▶ _EXERCISE INSTRUCTIONS_:
Lines that contain the string "regular" are the ones to list; copy all of them from the records.

▶ _Stored data_:

===

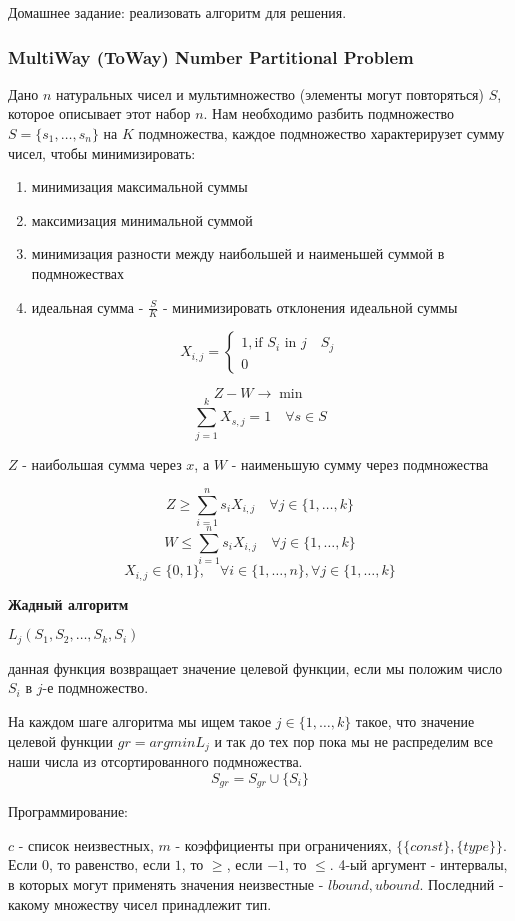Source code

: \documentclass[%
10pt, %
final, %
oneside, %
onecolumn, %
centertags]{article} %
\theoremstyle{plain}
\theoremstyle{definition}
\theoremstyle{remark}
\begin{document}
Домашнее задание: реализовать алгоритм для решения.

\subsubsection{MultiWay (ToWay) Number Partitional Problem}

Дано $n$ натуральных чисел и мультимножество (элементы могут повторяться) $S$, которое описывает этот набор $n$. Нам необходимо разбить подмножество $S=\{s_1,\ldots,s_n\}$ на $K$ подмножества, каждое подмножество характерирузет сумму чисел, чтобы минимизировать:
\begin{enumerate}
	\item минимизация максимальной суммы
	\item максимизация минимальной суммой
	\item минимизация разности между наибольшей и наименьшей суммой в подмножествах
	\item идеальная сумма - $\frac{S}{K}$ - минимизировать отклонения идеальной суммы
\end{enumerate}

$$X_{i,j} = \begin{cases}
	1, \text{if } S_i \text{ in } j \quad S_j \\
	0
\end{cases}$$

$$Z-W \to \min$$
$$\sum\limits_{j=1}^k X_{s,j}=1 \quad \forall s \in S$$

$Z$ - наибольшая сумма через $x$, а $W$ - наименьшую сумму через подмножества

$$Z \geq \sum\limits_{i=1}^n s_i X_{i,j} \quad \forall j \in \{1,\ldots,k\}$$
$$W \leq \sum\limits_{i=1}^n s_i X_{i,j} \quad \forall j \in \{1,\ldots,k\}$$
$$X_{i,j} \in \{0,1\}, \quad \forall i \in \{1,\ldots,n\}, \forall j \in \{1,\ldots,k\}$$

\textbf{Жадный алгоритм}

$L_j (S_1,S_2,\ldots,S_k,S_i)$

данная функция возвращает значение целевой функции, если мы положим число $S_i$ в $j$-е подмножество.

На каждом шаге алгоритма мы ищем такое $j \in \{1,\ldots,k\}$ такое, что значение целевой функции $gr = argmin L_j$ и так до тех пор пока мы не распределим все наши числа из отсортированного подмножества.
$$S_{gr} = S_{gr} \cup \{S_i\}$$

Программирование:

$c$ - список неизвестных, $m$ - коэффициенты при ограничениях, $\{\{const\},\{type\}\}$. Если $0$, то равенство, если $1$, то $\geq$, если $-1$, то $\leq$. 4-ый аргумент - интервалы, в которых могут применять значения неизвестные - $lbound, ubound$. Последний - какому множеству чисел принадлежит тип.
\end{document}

===

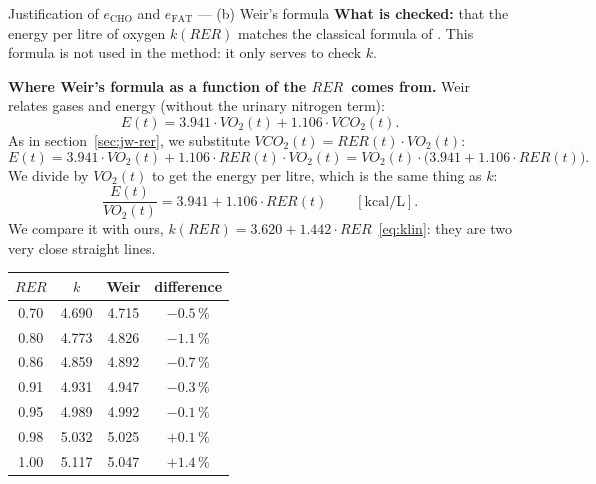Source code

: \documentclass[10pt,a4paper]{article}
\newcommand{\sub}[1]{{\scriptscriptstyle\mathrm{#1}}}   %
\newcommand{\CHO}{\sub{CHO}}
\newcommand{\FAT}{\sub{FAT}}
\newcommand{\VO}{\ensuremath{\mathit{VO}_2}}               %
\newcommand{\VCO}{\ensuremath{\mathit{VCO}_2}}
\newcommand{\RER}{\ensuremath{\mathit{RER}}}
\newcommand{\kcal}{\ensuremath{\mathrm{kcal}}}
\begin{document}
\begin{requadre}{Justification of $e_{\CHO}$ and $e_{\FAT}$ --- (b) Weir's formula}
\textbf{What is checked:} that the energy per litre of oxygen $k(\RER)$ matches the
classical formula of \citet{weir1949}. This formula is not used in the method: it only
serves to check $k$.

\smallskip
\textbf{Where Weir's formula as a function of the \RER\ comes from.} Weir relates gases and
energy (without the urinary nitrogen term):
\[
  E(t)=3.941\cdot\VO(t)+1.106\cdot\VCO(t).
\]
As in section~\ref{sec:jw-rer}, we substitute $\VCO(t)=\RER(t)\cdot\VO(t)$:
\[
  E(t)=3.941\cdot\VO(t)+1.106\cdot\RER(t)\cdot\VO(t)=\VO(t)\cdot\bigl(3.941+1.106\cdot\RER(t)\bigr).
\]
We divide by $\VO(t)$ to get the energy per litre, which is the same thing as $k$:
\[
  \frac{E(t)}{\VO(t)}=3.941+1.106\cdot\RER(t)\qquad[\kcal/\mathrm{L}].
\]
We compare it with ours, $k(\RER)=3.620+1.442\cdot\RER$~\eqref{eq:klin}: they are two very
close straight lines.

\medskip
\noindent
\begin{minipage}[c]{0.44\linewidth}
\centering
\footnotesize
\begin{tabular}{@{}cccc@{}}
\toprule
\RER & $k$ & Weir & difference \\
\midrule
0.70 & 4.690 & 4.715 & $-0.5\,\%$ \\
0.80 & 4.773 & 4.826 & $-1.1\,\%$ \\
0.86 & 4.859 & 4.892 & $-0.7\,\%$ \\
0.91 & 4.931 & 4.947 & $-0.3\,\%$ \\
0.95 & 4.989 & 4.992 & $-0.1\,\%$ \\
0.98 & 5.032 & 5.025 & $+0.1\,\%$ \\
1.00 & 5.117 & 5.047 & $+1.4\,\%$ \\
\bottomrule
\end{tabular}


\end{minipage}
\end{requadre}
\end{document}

===

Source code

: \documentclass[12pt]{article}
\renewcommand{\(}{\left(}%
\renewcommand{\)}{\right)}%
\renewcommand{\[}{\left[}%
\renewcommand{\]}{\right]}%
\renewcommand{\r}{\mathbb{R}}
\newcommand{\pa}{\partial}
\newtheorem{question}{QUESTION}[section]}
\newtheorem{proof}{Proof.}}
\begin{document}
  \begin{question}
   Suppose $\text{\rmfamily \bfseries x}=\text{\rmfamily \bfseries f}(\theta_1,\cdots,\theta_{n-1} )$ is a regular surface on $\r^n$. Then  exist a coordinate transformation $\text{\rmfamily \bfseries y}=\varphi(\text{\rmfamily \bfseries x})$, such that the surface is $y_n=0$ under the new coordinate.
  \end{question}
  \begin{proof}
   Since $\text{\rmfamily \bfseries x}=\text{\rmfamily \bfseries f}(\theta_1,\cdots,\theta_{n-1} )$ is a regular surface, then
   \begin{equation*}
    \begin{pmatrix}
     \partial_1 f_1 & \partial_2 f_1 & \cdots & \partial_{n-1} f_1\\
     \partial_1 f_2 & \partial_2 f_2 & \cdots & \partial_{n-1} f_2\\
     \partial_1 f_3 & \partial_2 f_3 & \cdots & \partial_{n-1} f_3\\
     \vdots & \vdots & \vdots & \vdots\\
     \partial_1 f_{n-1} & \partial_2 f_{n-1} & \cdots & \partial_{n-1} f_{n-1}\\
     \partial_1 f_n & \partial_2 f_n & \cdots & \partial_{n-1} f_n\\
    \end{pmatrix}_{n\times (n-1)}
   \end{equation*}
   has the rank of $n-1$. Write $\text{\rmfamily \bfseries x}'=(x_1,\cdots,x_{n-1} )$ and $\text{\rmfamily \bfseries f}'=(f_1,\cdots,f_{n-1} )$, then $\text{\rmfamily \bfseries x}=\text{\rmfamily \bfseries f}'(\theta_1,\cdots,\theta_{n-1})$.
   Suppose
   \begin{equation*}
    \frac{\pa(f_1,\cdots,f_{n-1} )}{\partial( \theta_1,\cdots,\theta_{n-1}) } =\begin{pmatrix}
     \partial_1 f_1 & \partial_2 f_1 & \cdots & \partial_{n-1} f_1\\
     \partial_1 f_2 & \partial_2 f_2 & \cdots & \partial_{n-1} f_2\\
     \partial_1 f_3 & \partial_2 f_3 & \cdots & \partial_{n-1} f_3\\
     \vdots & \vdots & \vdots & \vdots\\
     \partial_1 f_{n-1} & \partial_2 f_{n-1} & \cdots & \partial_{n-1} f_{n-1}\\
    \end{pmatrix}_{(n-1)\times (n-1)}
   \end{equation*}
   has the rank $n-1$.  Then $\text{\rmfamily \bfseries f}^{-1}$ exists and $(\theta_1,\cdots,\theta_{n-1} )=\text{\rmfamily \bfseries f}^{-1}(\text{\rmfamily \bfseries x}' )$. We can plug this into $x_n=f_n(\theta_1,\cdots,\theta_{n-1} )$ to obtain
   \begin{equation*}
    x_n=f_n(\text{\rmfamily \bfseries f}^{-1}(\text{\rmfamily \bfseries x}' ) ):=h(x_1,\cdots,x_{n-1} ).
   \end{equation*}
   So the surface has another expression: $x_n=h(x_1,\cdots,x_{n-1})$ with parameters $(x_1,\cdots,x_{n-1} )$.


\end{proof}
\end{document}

===

▶ _TASK ANSWER_:
   Suppose $\text{\rmfamily \bfseries x}=\text{\rmfamily \bfseries f}(\theta_1,\cdots,\theta_{n-1} )$ is a regular surface on $\r^n$. Then  exist a coordinate transformation $\text{\rmfamily \bfseries y}=\varphi(\text{\rmfamily \bfseries x})$, such that the surface is $y_n=0$ under the new coordinate.
   Since $\text{\rmfamily \bfseries x}=\text{\rmfamily \bfseries f}(\theta_1,\cdots,\theta_{n-1} )$ is a regular surface, then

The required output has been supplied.